Tsunami's 'second wave of death' - disease - can now be largely avoided, UN says

Jan Egeland
The top United Nations emergency official said today he believed the relief effort could now avoid the feared "second wave of death" from the devastating Indian Ocean tsunami - the toll taken by epidemic diseases - and he hoped Indonesia would revise its March deadline for the use of foreign military in the operation.

"The second wave is being averted in most places as we speak," UN Emergency Relief Coordinator Jan Egeland said of diarrhoea, measles, malaria and pneumonia that are the biggest threat in the aftermath of such a disaster, with clean drinking water in short supply and tens of thousands living in crowded emergency camps.

"I do not think it's a right prediction any more that as many people can die from the second wave of destroyed infrastructure as we then feared in the beginning," he told a news briefing in a daily update on the 26 December tsunami, which has so far claimed 160,000 lives, half of them children according to revised figures of the toll which originally put the percentage at only a third.

But it is "still an uphill battle" in Aceh, Indonesia, the worst-hit region, which now accounts for 118,000 of the overall death toll in the dozen counties ravaged by the destructive waves, with 2,000 to 3,000 more bodies being retrieved every day and a "phenomenal" number of those unaccounted for, he added.

"The number of dead could be doubled easily in terms of missing," he said, although he noted that many will be found because they have sought refuge in the mountains and forests. In addition more than half a million people have been displaced.

"It's not even close to being over as an emergency phase in Aceh and Sumatra and therefore it is a very different operation to that of the other places," Mr. Egeland stressed, noting that elsewhere relief teams had reached all the devastated areas and the operation was moving on from the emergency stage to its second phase.

"Now the really hard work starts and that is to provide a life for the people and not only feed them and prevent disease," he said of those efforts.

In Indonesia, where operations are still mainly airborne because of the destruction of infrastructure, "we need to get relief teams on the ground if we are going to prevent the second wave toll of disease and casualties," he added. But he reported some progress in reaching the ravaged region of Meulaboh by a road that still could not accommodate the necessary fuel trucks.

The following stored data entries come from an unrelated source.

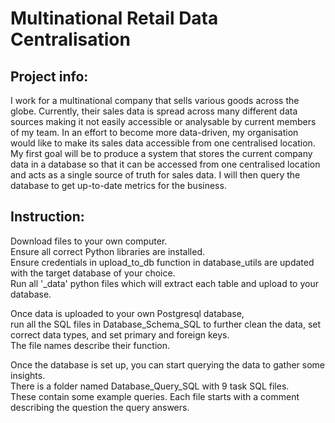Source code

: # Multinational Retail Data Centralisation

## Project info:
I work for a multinational company that sells various goods across the globe.
Currently, their sales data is spread across many different data sources making it not easily accessible or analysable by current members of my team.
In an effort to become more data-driven, my organisation would like to make its sales data accessible from one centralised location.
My first goal will be to produce a system that stores the current company data in a database so that it can be accessed from one centralised location and acts as a single source of truth for sales data.
I will then query the database to get up-to-date metrics for the business.

## Instruction:
Download files to your own computer. \
Ensure all correct Python libraries are installed. \
Ensure credentials in upload_to_db function in database_utils are updated with the target database of your choice. \
Run all '_data' python files which will extract each table and upload to your database.

Once data is uploaded to your own Postgresql database, \
run all the SQL files in Database_Schema_SQL to further clean the data, set correct data types, and set primary and foreign keys. \
The file names describe their function.

Once the database is set up, you can start querying the data to gather some insights. \
There is a folder named Database_Query_SQL with 9 task SQL files. \
These contain some example queries. Each file starts with a comment describing the question the query answers.


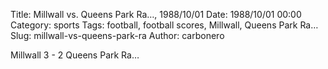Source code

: Title: Millwall vs. Queens Park Ra…, 1988/10/01
Date: 1988/10/01 00:00
Category: sports
Tags: football, football scores, Millwall, Queens Park Ra…
Slug: millwall-vs-queens-park-ra
Author: carbonero


Millwall 3 - 2 Queens Park Ra…

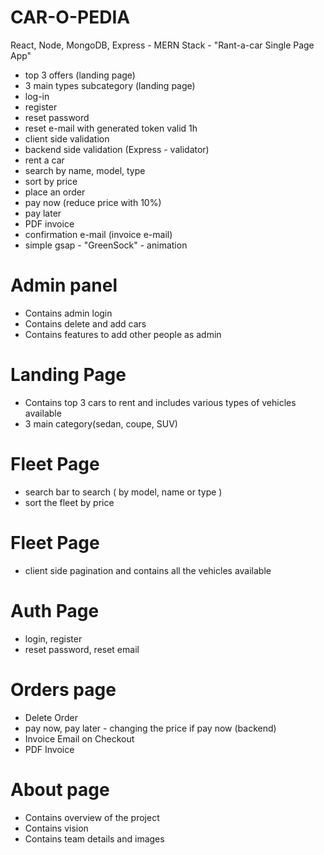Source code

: # CAR-O-PEDIA


React, Node, MongoDB, Express - MERN Stack - "Rant-a-car Single Page App"

* top 3 offers (landing page)
* 3 main types subcategory (landing page)
* log-in
* register
* reset password
* reset e-mail with generated token valid 1h
* client side validation
* backend side validation (Express - validator)
* rent a car 
* search by name, model, type
* sort by price
* place an order
* pay now (reduce price with 10%)
* pay later
* PDF invoice
* confirmation e-mail (invoice e-mail)
* simple gsap - "GreenSock" - animation


# Admin panel
* Contains admin login
* Contains delete and add cars
* Contains features to add other people as admin

# Landing Page
* Contains top 3 cars to rent and includes various types of vehicles available
* 3 main category(sedan, coupe, SUV)

# Fleet Page
* search bar to search ( by model, name or type )
* sort the fleet by price


# Fleet Page
* client side pagination and contains all the vehicles available

# Auth Page
* login, register
* reset password, reset email

# Orders page
* Delete Order
* pay now, pay later - changing the price if pay now (backend)
* Invoice Email on Checkout
* PDF Invoice

# About page
* Contains overview of the project
* Contains vision
* Contains team details and images

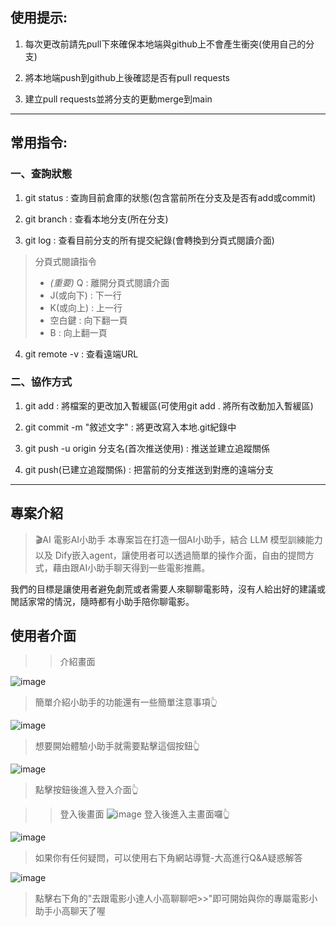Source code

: ## 使用提示:

1. 每次更改前請先pull下來確保本地端與github上不會產生衝突(使用自己的分支)

2. 將本地端push到github上後確認是否有pull requests

3. 建立pull requests並將分支的更動merge到main
***
## 常用指令:

### 一、查詢狀態  
1. git status : 查詢目前倉庫的狀態(包含當前所在分支及是否有add或commit)

2. git branch : 查看本地分支(所在分支)

3. git log : 查看目前分支的所有提交紀錄(會轉換到分頁式閱讀介面)

> 分頁式閱讀指令
> * *(重要)* Q : 離開分頁式閱讀介面
> * J(或向下) : 下一行
> * K(或向上) : 上一行
> * 空白鍵 : 向下翻一頁
> * B : 向上翻一頁

4. git remote -v : 查看遠端URL

### 二、協作方式
1. git add : 將檔案的更改加入暫緩區(可使用git add . 將所有改動加入暫緩區)

2. git commit -m "敘述文字" : 將更改寫入本地.git紀錄中

3. git push -u origin 分支名(首次推送使用) : 推送並建立追蹤關係

4. git push(已建立追蹤關係) : 把當前的分支推送到對應的遠端分支
***
## 專案介紹
> 🎬AI 電影AI小助手
本專案旨在打造一個AI小助手，結合 LLM 模型訓練能力以及 Dify嵌入agent，讓使用者可以透過簡單的操作介面，自由的提問方式，藉由跟AI小助手聊天得到一些電影推薦。

我們的目標是讓使用者避免劇荒或者需要人來聊聊電影時，沒有人給出好的建議或閒話家常的情況，隨時都有小助手陪你聊電影。

## 使用者介面
>>介紹畫面

![image](https://github.com/user-attachments/assets/a26eb74f-ef1e-4742-8e0d-a3f9a1c85c25)
>簡單介紹小助手的功能還有一些簡單注意事項👆


![image](https://github.com/user-attachments/assets/22b58a72-eb98-4dc3-85c2-154b18670e74)
>想要開始體驗小助手就需要點擊這個按鈕👆


![image](https://github.com/user-attachments/assets/cb43395a-c261-4bfa-a975-5b6bcf681f50)
>點擊按鈕後進入登入介面👆

>>登入後畫面
![image](https://github.com/user-attachments/assets/e88787a2-2143-444f-97f0-81d473c27430)
>登入後進入主畫面囉👆

![image](https://github.com/user-attachments/assets/63435ef1-455d-475c-838a-34eb09d2274c)
>如果你有任何疑問，可以使用右下角網站導覽-大高進行Q&A疑惑解答

![image](https://github.com/user-attachments/assets/1c2f6d5b-4b67-4a30-85c3-59a3e8e50252)
>點擊右下角的"去跟電影小達人小高聊聊吧>>"即可開始與你的專屬電影小助手小高聊天了喔






    

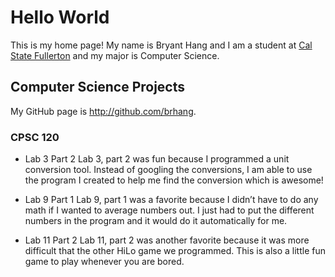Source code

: # Hello World

This is my home page! My name is Bryant Hang and I am a student at [Cal State Fullerton](http://www.fullerton.edu/) and my major is Computer Science.

## Computer Science Projects

My GitHub page is http://github.com/brhang.

### CPSC 120

* Lab 3 Part 2
Lab 3, part 2 was fun because I programmed a unit conversion tool. Instead
of googling the conversions, I am able to use the program I created to help 
me find the conversion which is awesome!

* Lab 9 Part 1
Lab 9, part 1 was a favorite because I didn’t have to do any math if I wanted
to average numbers out. I just had to put the different numbers in the program
and it would do it automatically for me.

* Lab 11 Part 2
Lab 11, part 2 was another favorite because it was more difficult that the other
HiLo game we programmed. This is also a little fun game to play whenever you are bored.
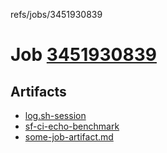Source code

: refs/jobs/3451930839

# Job [3451930839](https://github.com/rokmoln/support-firecloud/runs/3451930839?check_suite_focus=true)

## Artifacts

* [log.sh-session](log.sh-session)
* [sf-ci-echo-benchmark](sf-ci-echo-benchmark)
* [some-job-artifact.md](some-job-artifact.md)

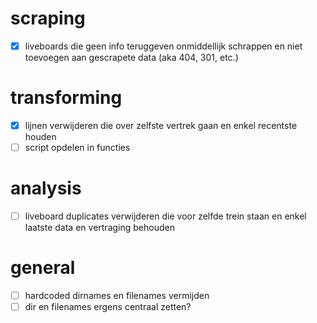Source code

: # scraping
- [x] liveboards die geen info teruggeven onmiddellijk schrappen en niet toevoegen aan gescrapete data (aka 404, 301, etc.)
# transforming
- [x] lijnen verwijderen die over zelfste vertrek gaan en enkel recentste houden
- [ ] script opdelen in functies
# analysis
- [ ] liveboard duplicates verwijderen die voor zelfde trein staan en enkel laatste data en vertraging behouden

# general
- [ ] hardcoded dirnames en filenames vermijden
- [ ] dir en filenames ergens centraal zetten?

Asked about Indonesia's deadline for all foreign military relief operations to leave by 26 March, he said: "I hope that our Indonesian friends and colleagues will accept it is the needs of the population that will decide when military assets should be phased out completely.

"There will be many more weeks for a very substantive military presence," he added, noting that military assets at the moment focussed on helicopters, transport planes and the production of millions of litres of clean water.

"All of these things can be taken over by civilians and we will need less of that but I would foresee that we may need the military people to give us fuel, to give special kinds of hardware very quickly to certain areas beyond March and I hope really we can have an agreement on that," he said.

Asked about reports of the relative lack of aid by Muslim countries, Mr. Egeland replied: "What I have welcomed really is to see that there is now a discussion in several Muslim countries, including several Gulf countries" that they should do more both with regard to the tsunami and to other humanitarian needs.

"I would say to the tsunami relief effort the Gulf countries have provided very well, but I'd like to see them give more elsewhere," he added.

The UN General Assembly will hold a special plenary meeting next Tuesday, expected to be addressed by Secretary-General Kofi Annan, to consider strengthening coordination of humanitarian and disaster relief assistance with a special focus on the tsunami. The session was requested by members of the Association of South-East Asian Nations (ASEAN).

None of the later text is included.